Output the listing word for word, minus pictures.
------------------------------------
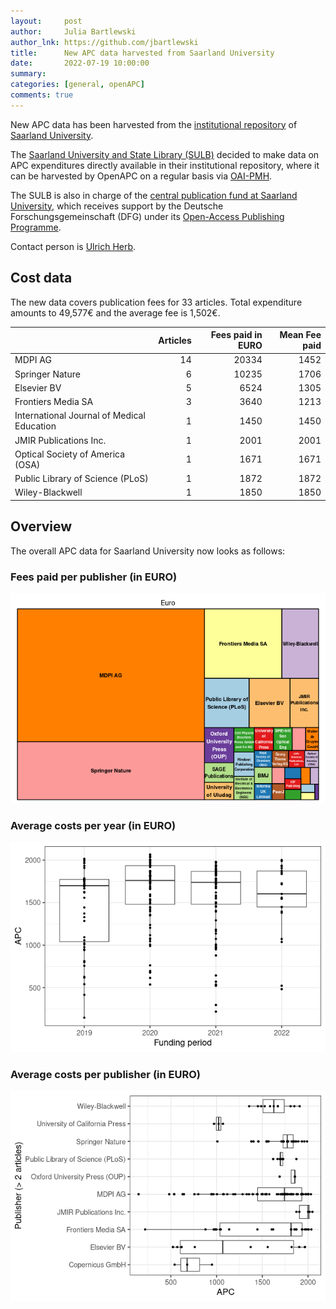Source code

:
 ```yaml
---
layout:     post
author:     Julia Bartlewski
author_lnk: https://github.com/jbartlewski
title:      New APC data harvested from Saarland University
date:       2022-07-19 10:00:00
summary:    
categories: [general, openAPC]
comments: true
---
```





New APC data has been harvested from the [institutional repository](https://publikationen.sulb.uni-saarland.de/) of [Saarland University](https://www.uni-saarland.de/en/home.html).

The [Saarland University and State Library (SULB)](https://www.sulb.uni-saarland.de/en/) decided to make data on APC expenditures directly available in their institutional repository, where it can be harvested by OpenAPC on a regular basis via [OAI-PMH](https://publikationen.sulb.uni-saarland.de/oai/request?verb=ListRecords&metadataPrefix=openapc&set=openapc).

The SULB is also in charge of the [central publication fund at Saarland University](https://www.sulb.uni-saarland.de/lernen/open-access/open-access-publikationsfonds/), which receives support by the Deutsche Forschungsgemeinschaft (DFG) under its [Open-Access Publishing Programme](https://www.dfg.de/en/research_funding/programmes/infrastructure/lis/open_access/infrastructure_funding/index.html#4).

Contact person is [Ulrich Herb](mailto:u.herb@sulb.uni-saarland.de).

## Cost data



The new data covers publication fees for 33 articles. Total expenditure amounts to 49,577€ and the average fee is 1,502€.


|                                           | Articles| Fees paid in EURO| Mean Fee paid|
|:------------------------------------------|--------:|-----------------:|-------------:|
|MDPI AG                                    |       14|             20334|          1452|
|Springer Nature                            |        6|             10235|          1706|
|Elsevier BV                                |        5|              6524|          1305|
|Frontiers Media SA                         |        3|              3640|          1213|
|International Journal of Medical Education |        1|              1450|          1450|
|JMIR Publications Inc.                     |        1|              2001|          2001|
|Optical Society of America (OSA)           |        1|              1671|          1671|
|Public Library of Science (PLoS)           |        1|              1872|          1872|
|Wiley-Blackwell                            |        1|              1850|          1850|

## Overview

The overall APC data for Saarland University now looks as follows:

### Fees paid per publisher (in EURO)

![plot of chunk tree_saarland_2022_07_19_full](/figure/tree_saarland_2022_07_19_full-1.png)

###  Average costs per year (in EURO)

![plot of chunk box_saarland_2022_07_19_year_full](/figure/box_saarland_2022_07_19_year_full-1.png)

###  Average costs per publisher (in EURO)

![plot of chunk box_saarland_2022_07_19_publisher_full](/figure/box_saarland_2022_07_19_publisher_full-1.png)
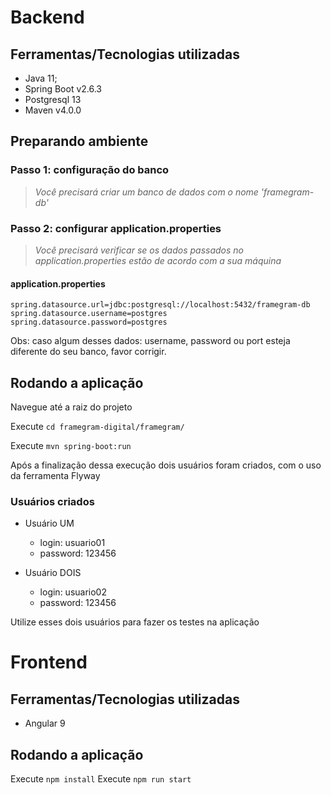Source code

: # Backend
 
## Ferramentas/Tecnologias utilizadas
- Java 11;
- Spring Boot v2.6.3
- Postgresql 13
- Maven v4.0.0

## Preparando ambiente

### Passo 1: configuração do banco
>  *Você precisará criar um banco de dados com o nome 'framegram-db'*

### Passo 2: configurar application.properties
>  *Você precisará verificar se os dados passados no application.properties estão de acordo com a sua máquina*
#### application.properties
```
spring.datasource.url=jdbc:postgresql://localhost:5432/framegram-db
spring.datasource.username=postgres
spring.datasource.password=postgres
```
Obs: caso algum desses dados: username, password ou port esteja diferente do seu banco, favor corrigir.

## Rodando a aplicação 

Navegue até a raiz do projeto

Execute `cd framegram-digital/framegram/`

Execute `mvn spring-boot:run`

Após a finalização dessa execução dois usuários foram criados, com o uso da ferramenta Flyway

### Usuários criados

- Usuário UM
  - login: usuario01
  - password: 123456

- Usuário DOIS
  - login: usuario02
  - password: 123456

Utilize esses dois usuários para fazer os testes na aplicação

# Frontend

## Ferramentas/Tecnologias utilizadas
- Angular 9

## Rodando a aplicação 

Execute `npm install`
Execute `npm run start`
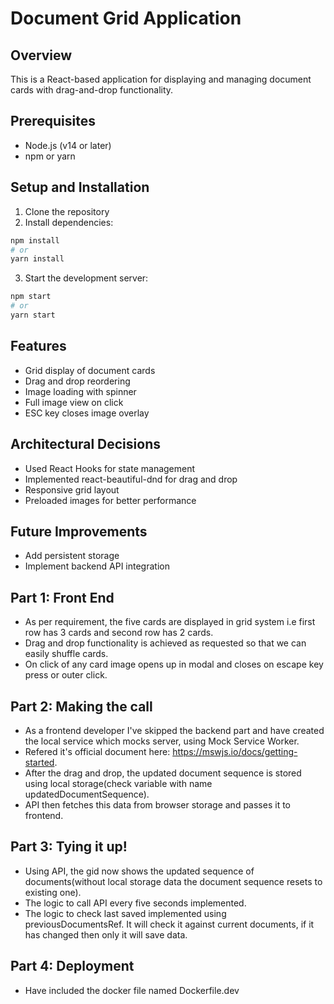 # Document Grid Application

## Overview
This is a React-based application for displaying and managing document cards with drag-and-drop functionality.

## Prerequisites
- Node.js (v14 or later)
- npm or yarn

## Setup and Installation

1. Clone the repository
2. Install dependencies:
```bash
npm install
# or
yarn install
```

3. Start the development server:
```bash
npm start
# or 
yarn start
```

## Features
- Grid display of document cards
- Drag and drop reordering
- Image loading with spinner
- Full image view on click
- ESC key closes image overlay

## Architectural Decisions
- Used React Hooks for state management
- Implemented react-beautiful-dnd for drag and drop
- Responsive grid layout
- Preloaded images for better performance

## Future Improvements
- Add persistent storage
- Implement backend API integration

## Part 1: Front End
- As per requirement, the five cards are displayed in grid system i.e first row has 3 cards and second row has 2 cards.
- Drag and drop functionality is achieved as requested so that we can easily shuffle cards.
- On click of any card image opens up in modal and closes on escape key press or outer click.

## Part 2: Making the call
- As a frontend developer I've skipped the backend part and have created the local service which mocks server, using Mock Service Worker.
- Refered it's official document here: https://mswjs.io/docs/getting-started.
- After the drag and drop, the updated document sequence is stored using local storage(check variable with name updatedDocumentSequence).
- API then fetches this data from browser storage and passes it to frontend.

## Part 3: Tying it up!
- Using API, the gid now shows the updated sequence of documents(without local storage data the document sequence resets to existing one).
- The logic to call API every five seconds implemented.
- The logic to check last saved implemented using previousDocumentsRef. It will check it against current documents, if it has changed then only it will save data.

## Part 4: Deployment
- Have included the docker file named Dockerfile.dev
------------------------------------
* Result for this exercise
Source code

:
 ```yaml
---
layout:     post
author:     Julia Bartlewski
author_lnk: https://github.com/jbartlewski
title:      New APC data harvested from Saarland University
date:       2022-07-19 10:00:00
summary:    
categories: [general, openAPC]
comments: true
---
```





New APC data has been harvested from the [institutional repository](https://publikationen.sulb.uni-saarland.de/) of [Saarland University](https://www.uni-saarland.de/en/home.html).

The [Saarland University and State Library (SULB)](https://www.sulb.uni-saarland.de/en/) decided to make data on APC expenditures directly available in their institutional repository, where it can be harvested by OpenAPC on a regular basis via [OAI-PMH](https://publikationen.sulb.uni-saarland.de/oai/request?verb=ListRecords&metadataPrefix=openapc&set=openapc).

The SULB is also in charge of the [central publication fund at Saarland University](https://www.sulb.uni-saarland.de/lernen/open-access/open-access-publikationsfonds/), which receives support by the Deutsche Forschungsgemeinschaft (DFG) under its [Open-Access Publishing Programme](https://www.dfg.de/en/research_funding/programmes/infrastructure/lis/open_access/infrastructure_funding/index.html#4).

Contact person is [Ulrich Herb](mailto:u.herb@sulb.uni-saarland.de).

## Cost data



The new data covers publication fees for 33 articles. Total expenditure amounts to 49,577€ and the average fee is 1,502€.


|                                           | Articles| Fees paid in EURO| Mean Fee paid|
|:------------------------------------------|--------:|-----------------:|-------------:|
|MDPI AG                                    |       14|             20334|          1452|
|Springer Nature                            |        6|             10235|          1706|
|Elsevier BV                                |        5|              6524|          1305|
|Frontiers Media SA                         |        3|              3640|          1213|
|International Journal of Medical Education |        1|              1450|          1450|
|JMIR Publications Inc.                     |        1|              2001|          2001|
|Optical Society of America (OSA)           |        1|              1671|          1671|
|Public Library of Science (PLoS)           |        1|              1872|          1872|
|Wiley-Blackwell                            |        1|              1850|          1850|

## Overview

The overall APC data for Saarland University now looks as follows:

### Fees paid per publisher (in EURO)

![plot of chunk tree_saarland_2022_07_19_full](/figure/tree_saarland_2022_07_19_full-1.png)

###  Average costs per year (in EURO)

![plot of chunk box_saarland_2022_07_19_year_full](/figure/box_saarland_2022_07_19_year_full-1.png)

###  Average costs per publisher (in EURO)

![plot of chunk box_saarland_2022_07_19_publisher_full](/figure/box_saarland_2022_07_19_publisher_full-1.png)
Source code

: # Backend
 
## Ferramentas/Tecnologias utilizadas
- Java 11;
- Spring Boot v2.6.3
- Postgresql 13
- Maven v4.0.0

## Preparando ambiente

### Passo 1: configuração do banco
>  *Você precisará criar um banco de dados com o nome 'framegram-db'*

### Passo 2: configurar application.properties
>  *Você precisará verificar se os dados passados no application.properties estão de acordo com a sua máquina*
#### application.properties
```
spring.datasource.url=jdbc:postgresql://localhost:5432/framegram-db
spring.datasource.username=postgres
spring.datasource.password=postgres
```
Obs: caso algum desses dados: username, password ou port esteja diferente do seu banco, favor corrigir.

## Rodando a aplicação 

Navegue até a raiz do projeto

Execute `cd framegram-digital/framegram/`

Execute `mvn spring-boot:run`

Após a finalização dessa execução dois usuários foram criados, com o uso da ferramenta Flyway

### Usuários criados

- Usuário UM
  - login: usuario01
  - password: 123456

- Usuário DOIS
  - login: usuario02
  - password: 123456

Utilize esses dois usuários para fazer os testes na aplicação

# Frontend

## Ferramentas/Tecnologias utilizadas
- Angular 9

## Rodando a aplicação 

Execute `npm install`
Execute `npm run start`
 # Document Grid Application

## Overview
This is a React-based application for displaying and managing document cards with drag-and-drop functionality.

## Prerequisites
- Node.js (v14 or later)
- npm or yarn

## Setup and Installation

1. Clone the repository
2. Install dependencies:
```bash
npm install
# or
yarn install
```

3. Start the development server:
```bash
npm start
# or 
yarn start
```

## Features
- Grid display of document cards
- Drag and drop reordering
- Image loading with spinner
- Full image view on click
- ESC key closes image overlay

## Architectural Decisions
- Used React Hooks for state management
- Implemented react-beautiful-dnd for drag and drop
- Responsive grid layout
- Preloaded images for better performance

## Future Improvements
- Add persistent storage
- Implement backend API integration

## Part 1: Front End
- As per requirement, the five cards are displayed in grid system i.e first row has 3 cards and second row has 2 cards.
- Drag and drop functionality is achieved as requested so that we can easily shuffle cards.
- On click of any card image opens up in modal and closes on escape key press or outer click.

## Part 2: Making the call
- As a frontend developer I've skipped the backend part and have created the local service which mocks server, using Mock Service Worker.
- Refered it's official document here: https://mswjs.io/docs/getting-started.
- After the drag and drop, the updated document sequence is stored using local storage(check variable with name updatedDocumentSequence).
- API then fetches this data from browser storage and passes it to frontend.

## Part 3: Tying it up!
- Using API, the gid now shows the updated sequence of documents(without local storage data the document sequence resets to existing one).
- The logic to call API every five seconds implemented.
- The logic to check last saved implemented using previousDocumentsRef. It will check it against current documents, if it has changed then only it will save data.

## Part 4: Deployment
- Have included the docker file named Dockerfile.dev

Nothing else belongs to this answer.